Probagraphplan

From: Stefan B. Sigurdsson (stebbi_at_cs.washington.edu)
Date: Tue Apr 29 2003 - 12:53:19 PDT


Avrim L. Blum and John C. Langford
Probabilistic planning in the Graphplan framework

Summary
 - Explores extensions of Graphplan from classical to probabilistic planning domains with non-deterministic actions, with full observability of the current state. The authors' goal is to determine to what extent the speed of Graphplan can be preserved given the less constrained problem.

Key ideas
 - Two approaches are presented. TGraphplan is a simple extension of Graphplan with probability-weighted edges and using the backwards-chaining search to derive a fuzzy (instead of a binary) evaluation of paths through the plan graph. The outcome is a "trajectory" with optimal probability of success (or just sufficient, based on how the planning horizon is handled). The algorithm is comparatively fast (almost as fast as Graphplan) because it just finds a trajectory instead of computing a full policy. It seems like there might not be many more simple ways to extend Graphplan to non-deterministic actions than the TGraphplan approach - but I haven't read the Smith/Weld and Weld et al. probabilistic Graphplan papers yet.
 - PGraphplan finds an optimal/complete policy but runs significantly slower than TGraphplan.

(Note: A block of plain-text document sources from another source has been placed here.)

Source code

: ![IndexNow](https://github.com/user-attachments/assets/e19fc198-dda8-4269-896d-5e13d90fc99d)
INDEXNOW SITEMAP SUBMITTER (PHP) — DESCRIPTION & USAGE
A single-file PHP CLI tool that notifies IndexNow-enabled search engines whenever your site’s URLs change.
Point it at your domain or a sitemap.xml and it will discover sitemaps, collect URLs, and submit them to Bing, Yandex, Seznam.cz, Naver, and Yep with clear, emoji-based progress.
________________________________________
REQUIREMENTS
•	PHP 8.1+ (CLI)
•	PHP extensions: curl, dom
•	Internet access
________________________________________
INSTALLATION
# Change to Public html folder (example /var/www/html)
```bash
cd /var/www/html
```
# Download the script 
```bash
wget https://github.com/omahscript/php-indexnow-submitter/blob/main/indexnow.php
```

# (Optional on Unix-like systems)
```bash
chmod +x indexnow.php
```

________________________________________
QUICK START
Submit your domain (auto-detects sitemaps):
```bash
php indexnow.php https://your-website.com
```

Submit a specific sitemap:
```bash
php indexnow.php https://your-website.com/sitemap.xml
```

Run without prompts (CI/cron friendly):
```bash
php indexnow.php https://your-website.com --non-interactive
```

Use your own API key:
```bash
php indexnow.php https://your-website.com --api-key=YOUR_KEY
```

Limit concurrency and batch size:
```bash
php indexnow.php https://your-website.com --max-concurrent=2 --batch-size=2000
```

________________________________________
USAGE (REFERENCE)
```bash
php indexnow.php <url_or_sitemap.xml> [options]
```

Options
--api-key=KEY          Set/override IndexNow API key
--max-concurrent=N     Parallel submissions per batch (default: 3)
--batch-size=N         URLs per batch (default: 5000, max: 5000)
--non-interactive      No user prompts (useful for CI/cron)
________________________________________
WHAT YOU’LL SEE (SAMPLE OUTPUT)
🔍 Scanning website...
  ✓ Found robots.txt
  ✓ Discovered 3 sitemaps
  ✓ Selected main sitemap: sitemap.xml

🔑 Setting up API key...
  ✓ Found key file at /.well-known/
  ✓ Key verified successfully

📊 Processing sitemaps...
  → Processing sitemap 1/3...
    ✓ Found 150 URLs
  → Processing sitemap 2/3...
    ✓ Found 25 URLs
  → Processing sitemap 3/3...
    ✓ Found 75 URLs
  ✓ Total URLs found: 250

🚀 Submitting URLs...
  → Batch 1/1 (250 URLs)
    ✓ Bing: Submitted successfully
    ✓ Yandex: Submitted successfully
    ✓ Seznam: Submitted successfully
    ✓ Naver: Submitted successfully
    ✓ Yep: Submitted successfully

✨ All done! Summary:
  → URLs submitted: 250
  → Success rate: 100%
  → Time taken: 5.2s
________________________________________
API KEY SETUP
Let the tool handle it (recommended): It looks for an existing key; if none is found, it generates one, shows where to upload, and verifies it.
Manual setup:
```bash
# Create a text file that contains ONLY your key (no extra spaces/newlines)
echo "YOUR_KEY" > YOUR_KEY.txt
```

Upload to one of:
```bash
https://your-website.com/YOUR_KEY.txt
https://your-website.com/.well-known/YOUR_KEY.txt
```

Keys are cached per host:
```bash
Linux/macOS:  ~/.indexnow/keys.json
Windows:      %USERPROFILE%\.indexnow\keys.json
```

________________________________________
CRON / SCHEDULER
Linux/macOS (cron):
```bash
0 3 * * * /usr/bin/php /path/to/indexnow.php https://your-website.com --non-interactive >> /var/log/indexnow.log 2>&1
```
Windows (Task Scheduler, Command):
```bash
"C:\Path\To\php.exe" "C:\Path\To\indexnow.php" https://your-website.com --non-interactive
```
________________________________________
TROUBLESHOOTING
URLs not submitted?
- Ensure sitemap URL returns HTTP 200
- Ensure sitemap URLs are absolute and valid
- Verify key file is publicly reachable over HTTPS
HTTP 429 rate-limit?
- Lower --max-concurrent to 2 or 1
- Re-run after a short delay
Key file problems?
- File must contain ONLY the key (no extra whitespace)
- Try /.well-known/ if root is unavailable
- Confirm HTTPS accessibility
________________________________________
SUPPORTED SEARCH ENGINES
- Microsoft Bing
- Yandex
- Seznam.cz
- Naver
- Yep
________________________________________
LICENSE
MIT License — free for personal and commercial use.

It's based on dynamic programming and uses the plan graph for pruning, by observing whether nodes are relevant to achieving any goal (neededness), and how easy it is to take advantage of a node in reaching a goal (value propagation). The discussion of forward vs. backward-chaining is interesting; it seems intuitively plausible that forwards is better suited for policy computation, but I can't quite figure out how and I also wasn't completely happy with the discussion in the paper.

Questions
 - It's a bit unfortunate that the Graphplan mutexes have to be relaxed to work in TGraphplan - the notion of exclusive operators seems likely to cause false negatives during the search.
 - An upside of the experiments section is that comparisons with other planners are presented, but a downside is that the problems/domains are very simple. The experiments aren't very conclusive.

Directions
 - Experimenting with different handling of mutexes in TGraphplan.
 - Further relaxing the domain restrictions, e.g. extending Graphplan to partial observability, cost/rewards, etc.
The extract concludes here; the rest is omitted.